Priceline does exactly this. Well, almost. Instead of disclosing the highest resort fee by any hotel "in the zone" they simply disclose the potential for the highest resort fee they know of.

When you hit the contract page on a PL NYOP offer, at the bottom of the page, Priceline has "Important Information" that says, in part:
"The credit card is required for any additional hotel specific service fees or incidental charges or fees that may be charged by the hotel to the customer at checkout. These charges may be mandatory (e.g., resort fees) or optional (parking, phone calls or minibar charges) and are not included in your offer price."

The word "charges" is underlined, and links to a statement that reads, in part:
"you may also be charged... resort fees (which typically apply to resort type destinations and, if applicable, may range from $10 to $40 per day).... These charges, if applicable, will be payable by you to the hotel directly at checkout and are not included in your offer price."

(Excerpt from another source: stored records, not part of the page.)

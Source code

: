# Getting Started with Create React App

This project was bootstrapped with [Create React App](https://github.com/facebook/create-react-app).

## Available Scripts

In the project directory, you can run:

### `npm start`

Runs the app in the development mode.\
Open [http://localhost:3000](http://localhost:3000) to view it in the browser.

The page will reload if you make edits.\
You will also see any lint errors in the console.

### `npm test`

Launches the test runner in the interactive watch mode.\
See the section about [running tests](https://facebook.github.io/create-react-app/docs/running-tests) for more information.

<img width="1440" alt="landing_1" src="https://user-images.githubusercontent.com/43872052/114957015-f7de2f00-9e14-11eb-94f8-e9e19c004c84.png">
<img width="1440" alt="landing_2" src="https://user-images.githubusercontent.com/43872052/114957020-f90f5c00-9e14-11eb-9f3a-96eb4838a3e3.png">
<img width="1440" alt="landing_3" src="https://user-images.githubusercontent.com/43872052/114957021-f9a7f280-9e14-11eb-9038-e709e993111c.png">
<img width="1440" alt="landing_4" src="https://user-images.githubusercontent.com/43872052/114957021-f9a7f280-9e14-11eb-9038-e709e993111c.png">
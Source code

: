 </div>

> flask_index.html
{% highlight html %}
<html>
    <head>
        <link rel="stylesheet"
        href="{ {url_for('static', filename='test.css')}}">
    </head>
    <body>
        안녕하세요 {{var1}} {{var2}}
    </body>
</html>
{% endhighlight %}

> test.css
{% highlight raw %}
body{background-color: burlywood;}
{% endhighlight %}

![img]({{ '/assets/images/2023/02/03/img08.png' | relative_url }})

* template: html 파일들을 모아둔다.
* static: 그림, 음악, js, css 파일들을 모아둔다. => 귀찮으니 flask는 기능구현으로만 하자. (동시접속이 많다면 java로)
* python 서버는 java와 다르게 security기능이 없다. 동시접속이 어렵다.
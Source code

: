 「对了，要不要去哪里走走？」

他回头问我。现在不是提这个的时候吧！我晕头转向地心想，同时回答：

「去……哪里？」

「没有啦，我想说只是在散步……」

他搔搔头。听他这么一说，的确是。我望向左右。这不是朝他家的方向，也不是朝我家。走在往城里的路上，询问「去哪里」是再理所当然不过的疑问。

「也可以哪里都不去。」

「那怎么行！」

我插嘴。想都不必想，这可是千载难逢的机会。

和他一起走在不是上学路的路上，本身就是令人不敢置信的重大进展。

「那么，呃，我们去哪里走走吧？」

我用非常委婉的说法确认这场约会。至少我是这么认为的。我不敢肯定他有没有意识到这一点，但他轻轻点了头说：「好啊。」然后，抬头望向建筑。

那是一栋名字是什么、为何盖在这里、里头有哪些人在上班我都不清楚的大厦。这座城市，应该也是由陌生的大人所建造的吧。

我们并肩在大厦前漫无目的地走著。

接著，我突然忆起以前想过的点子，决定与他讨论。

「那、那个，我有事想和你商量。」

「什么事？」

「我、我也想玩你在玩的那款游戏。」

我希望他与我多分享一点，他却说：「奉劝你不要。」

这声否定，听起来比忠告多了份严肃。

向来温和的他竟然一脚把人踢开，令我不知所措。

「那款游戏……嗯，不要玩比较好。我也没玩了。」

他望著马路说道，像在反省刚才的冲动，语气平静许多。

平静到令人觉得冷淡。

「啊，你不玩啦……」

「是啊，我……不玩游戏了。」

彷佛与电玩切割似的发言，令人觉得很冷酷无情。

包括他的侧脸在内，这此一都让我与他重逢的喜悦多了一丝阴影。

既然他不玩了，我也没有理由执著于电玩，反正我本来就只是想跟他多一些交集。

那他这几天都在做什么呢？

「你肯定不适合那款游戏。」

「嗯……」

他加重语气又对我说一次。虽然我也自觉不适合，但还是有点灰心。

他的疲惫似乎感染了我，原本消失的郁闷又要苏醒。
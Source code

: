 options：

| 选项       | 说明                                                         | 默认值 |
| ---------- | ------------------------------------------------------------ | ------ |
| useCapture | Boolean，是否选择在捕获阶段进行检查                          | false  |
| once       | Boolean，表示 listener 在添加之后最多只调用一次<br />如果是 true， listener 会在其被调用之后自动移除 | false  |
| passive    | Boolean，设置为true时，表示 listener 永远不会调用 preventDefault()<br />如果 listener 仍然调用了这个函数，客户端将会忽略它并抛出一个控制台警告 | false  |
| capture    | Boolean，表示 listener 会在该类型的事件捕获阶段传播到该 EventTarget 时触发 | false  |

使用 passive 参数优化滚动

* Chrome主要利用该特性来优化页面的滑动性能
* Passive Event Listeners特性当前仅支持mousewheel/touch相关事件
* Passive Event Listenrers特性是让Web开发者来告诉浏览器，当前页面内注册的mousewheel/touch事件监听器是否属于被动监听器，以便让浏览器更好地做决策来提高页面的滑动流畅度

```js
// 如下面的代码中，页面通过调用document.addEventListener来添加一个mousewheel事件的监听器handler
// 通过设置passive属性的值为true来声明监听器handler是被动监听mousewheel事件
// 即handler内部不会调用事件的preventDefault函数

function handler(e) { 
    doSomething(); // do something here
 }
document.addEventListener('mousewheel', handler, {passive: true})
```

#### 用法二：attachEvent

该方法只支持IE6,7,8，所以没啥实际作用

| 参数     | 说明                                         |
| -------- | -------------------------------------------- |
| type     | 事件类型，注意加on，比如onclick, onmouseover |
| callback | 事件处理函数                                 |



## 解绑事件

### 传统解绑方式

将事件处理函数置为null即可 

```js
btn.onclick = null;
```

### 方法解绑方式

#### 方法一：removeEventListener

So technically, PL does disclose the fees of up to $40/day. Whether that is a hard ceiling is unclear to me. We might want PL to be more specific about which bids are going to be subject to these fees, but it seems they prefer to hide behind the guise of opaqueness.

Once again, there is just no substitute for doing your homework. If there is a hotel in the neighborhood you're bidding for which charges resort (or other listed mandatory fees), then you can simply not bid there. Not a great solution, but that's how PL plays the game: Love it or leave it.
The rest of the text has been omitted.